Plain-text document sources
§

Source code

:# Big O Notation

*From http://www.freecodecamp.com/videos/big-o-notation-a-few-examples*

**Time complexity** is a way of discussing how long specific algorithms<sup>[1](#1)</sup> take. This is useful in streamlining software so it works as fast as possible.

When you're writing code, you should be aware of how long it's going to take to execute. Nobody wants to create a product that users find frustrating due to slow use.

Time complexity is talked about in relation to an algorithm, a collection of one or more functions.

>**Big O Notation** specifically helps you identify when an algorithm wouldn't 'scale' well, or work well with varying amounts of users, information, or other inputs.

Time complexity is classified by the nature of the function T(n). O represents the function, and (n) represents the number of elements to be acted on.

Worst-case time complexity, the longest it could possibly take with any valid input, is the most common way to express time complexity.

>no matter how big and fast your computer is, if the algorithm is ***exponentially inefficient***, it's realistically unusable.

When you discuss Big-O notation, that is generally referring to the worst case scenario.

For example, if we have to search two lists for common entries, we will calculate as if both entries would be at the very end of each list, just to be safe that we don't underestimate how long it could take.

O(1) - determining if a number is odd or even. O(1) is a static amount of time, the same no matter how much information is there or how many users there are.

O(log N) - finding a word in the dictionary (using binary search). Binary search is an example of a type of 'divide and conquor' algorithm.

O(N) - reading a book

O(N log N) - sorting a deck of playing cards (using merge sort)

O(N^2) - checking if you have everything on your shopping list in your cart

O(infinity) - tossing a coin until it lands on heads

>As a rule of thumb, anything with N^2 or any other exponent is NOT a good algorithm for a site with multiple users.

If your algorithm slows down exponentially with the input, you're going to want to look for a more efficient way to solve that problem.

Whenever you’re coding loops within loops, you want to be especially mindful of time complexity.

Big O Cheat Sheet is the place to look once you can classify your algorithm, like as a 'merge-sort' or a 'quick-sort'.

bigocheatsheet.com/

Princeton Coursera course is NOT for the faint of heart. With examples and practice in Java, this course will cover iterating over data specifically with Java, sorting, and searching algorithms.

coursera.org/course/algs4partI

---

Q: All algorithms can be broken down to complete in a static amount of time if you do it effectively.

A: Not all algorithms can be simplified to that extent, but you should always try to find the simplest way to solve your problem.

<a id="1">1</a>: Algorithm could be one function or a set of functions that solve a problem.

§

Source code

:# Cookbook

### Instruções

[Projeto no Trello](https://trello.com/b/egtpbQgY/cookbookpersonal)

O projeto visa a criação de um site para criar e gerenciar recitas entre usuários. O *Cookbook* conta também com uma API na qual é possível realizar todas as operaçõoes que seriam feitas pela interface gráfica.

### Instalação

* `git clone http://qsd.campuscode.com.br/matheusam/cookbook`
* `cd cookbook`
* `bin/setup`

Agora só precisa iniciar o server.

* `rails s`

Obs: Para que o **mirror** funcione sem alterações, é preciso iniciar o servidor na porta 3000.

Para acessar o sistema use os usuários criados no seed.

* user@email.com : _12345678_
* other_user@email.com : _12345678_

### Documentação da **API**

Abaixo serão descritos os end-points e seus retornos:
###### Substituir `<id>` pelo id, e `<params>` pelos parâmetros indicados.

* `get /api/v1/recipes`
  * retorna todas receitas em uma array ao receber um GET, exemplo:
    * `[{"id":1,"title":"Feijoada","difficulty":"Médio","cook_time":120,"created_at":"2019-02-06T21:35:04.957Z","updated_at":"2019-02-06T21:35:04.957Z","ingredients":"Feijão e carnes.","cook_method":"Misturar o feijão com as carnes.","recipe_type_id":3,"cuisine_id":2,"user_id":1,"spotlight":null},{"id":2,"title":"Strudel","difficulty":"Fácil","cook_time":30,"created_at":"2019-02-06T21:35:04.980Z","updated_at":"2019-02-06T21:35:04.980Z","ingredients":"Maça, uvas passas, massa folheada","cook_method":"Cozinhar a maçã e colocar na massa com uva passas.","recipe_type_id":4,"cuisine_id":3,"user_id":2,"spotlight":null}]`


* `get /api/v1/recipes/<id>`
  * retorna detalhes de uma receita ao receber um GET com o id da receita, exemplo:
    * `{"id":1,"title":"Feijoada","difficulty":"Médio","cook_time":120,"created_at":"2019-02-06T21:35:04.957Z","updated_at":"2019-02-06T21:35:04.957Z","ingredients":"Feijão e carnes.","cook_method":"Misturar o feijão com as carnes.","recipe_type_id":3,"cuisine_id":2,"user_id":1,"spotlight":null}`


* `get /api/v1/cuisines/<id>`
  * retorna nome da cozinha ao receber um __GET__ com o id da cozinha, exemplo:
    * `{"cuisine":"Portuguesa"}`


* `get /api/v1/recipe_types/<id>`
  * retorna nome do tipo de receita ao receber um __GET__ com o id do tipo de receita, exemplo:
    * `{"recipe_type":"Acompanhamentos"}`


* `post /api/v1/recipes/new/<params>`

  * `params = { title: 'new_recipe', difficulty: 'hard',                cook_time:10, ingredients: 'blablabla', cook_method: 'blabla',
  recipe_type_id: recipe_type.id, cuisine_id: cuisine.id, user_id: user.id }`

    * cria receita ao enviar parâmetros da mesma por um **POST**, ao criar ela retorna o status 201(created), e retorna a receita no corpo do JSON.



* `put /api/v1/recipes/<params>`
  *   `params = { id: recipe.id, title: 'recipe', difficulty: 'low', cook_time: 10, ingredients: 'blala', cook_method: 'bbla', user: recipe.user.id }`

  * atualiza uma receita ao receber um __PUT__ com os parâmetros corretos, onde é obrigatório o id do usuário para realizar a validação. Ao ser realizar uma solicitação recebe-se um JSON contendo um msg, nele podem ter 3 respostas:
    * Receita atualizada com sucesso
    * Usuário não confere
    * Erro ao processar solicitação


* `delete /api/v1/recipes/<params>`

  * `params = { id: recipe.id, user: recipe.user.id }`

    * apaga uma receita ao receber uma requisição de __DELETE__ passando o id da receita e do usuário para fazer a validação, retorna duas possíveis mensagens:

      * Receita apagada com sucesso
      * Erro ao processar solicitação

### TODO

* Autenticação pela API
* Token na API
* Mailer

§

**DIRECTIONS:** From the records above, transcribe without alteration every line from the one with "### Instalação" to the one with "retorna detalhes de", inclusive.

**SOLUTION FOR THIS TASK:**
### Instalação

* `git clone http://qsd.campuscode.com.br/matheusam/cookbook`
* `cd cookbook`
* `bin/setup`

Agora só precisa iniciar o server.

* `rails s`

Obs: Para que o **mirror** funcione sem alterações, é preciso iniciar o servidor na porta 3000.

Para acessar o sistema use os usuários criados no seed.

* user@email.com : _12345678_
* other_user@email.com : _12345678_

### Documentação da **API**

Abaixo serão descritos os end-points e seus retornos:
###### Substituir `<id>` pelo id, e `<params>` pelos parâmetros indicados.

* `get /api/v1/recipes`
  * retorna todas receitas em uma array ao receber um GET, exemplo:
    * `[{"id":1,"title":"Feijoada","difficulty":"Médio","cook_time":120,"created_at":"2019-02-06T21:35:04.957Z","updated_at":"2019-02-06T21:35:04.957Z","ingredients":"Feijão e carnes.","cook_method":"Misturar o feijão com as carnes.","recipe_type_id":3,"cuisine_id":2,"user_id":1,"spotlight":null},{"id":2,"title":"Strudel","difficulty":"Fácil","cook_time":30,"created_at":"2019-02-06T21:35:04.980Z","updated_at":"2019-02-06T21:35:04.980Z","ingredients":"Maça, uvas passas, massa folheada","cook_method":"Cozinhar a maçã e colocar na massa com uva passas.","recipe_type_id":4,"cuisine_id":3,"user_id":2,"spotlight":null}]`


* `get /api/v1/recipes/<id>`
  * retorna detalhes de uma receita ao receber um GET com o id da receita, exemplo:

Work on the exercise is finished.